Me retiré de la magia dentro de la misma nebulosa confusa en la que había llegado. En algún momento, años después, tiré a la basura todos los elementos. Guardé algunos que no volví a usar. Los trucos más automáticos, los más sencillos (hacer aparecer algún pañuelo, hacerlo desaparecer) sirvieron para entretener a alguna asistente. Más tarde olvidé todo, absolutamente todo. Hace unos días, Sebastián Robles me invitó a su programa en Ciclo P Radio. Teníamos que encontrarnos en Rivadavia y Callao. Llegué temprano y di una vuelta a la manzana. Vi un local donde vendían chascos y trucos de magia y al fondo un tipo de pelo largo y mirada delirada le enseñaba un truco con cartas a un estudiante. Me acerqué a mirar. Estaban sentados en un escritorio y no me prestaron ninguna atención. Sé que los trucos con cartas son los más complicados: precisión, observación, destreza. Verdadera prestidigitación.
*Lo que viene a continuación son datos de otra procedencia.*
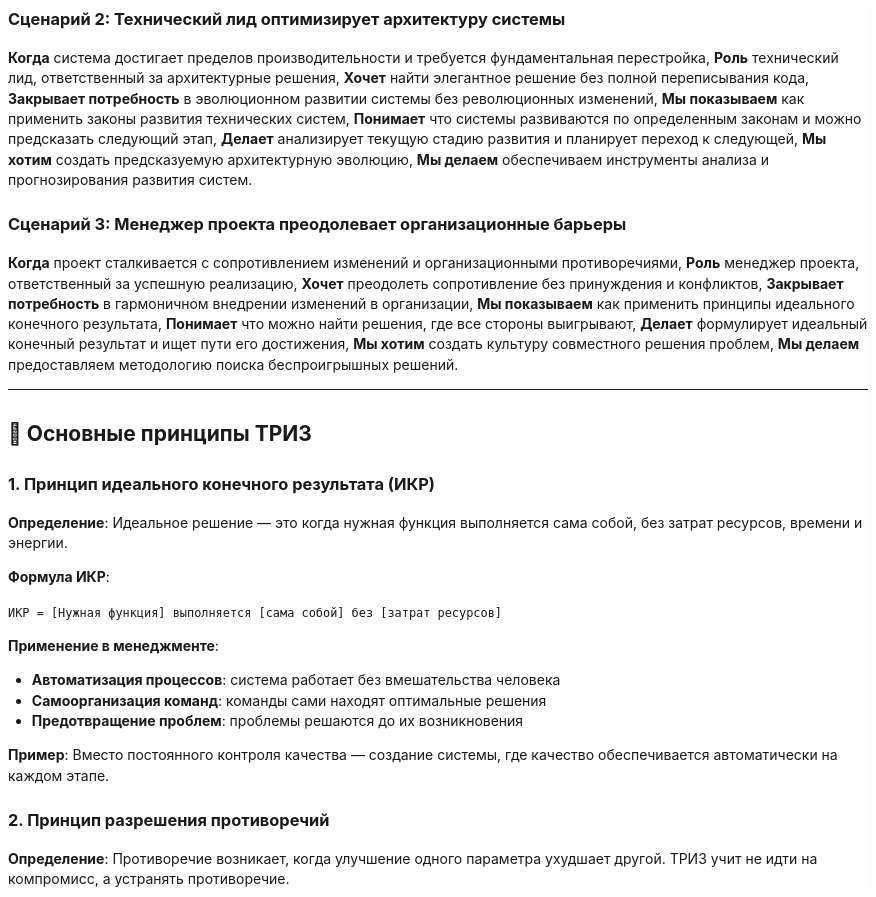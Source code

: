 ### Сценарий 2: Технический лид оптимизирует архитектуру системы

**Когда** система достигает пределов производительности и требуется фундаментальная перестройка,
**Роль** технический лид, ответственный за архитектурные решения,
**Хочет** найти элегантное решение без полной переписывания кода,
**Закрывает потребность** в эволюционном развитии системы без революционных изменений,
**Мы показываем** как применить законы развития технических систем,
**Понимает** что системы развиваются по определенным законам и можно предсказать следующий этап,
**Делает** анализирует текущую стадию развития и планирует переход к следующей,
**Мы хотим** создать предсказуемую архитектурную эволюцию,
**Мы делаем** обеспечиваем инструменты анализа и прогнозирования развития систем.

### Сценарий 3: Менеджер проекта преодолевает организационные барьеры

**Когда** проект сталкивается с сопротивлением изменений и организационными противоречиями,
**Роль** менеджер проекта, ответственный за успешную реализацию,
**Хочет** преодолеть сопротивление без принуждения и конфликтов,
**Закрывает потребность** в гармоничном внедрении изменений в организации,
**Мы показываем** как применить принципы идеального конечного результата,
**Понимает** что можно найти решения, где все стороны выигрывают,
**Делает** формулирует идеальный конечный результат и ищет пути его достижения,
**Мы хотим** создать культуру совместного решения проблем,
**Мы делаем** предоставляем методологию поиска беспроигрышных решений.

---

## 🧠 Основные принципы ТРИЗ

### 1. Принцип идеального конечного результата (ИКР)

**Определение**: Идеальное решение — это когда нужная функция выполняется сама собой, без затрат ресурсов, времени и энергии.

**Формула ИКР**:

```
ИКР = [Нужная функция] выполняется [сама собой] без [затрат ресурсов]
```

**Применение в менеджменте**:

- **Автоматизация процессов**: система работает без вмешательства человека
- **Самоорганизация команд**: команды сами находят оптимальные решения
- **Предотвращение проблем**: проблемы решаются до их возникновения

**Пример**: Вместо постоянного контроля качества — создание системы, где качество обеспечивается автоматически на каждом этапе.

### 2. Принцип разрешения противоречий

**Определение**: Противоречие возникает, когда улучшение одного параметра ухудшает другой. ТРИЗ учит не идти на компромисс, а устранять противоречие.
Evito traslucir alguna conclusión del simple recuerdo. Leí una argumentación interesante alrededor de la conciencia ecológica. «La eliminación de elefantes y ballenas y tigres y otros animales altamente evolucionados podría ser empobrecedora para nosotros, y la desaparición de los simios sería algo como un fraticidio». ¿Qué traslucía el ánimo germinal por la magia? ¿Qué había en la voluntad de dominio sobre el artificio? ¿Y en la vanidad relativa del aplauso? También cambiaba mi nombre para actuar en público en esa época. Era yo y no era yo y lo que pasaba era real y no era real. La retrospección me resulta incómoda porque inevitablemente exige una introspección. El hombre que se recuerda ligeramente ajado e incompleto, como un simio. Prefiero dejarlo en su hábitat. El fraticidio es fácil pero seguro que también es innecesario.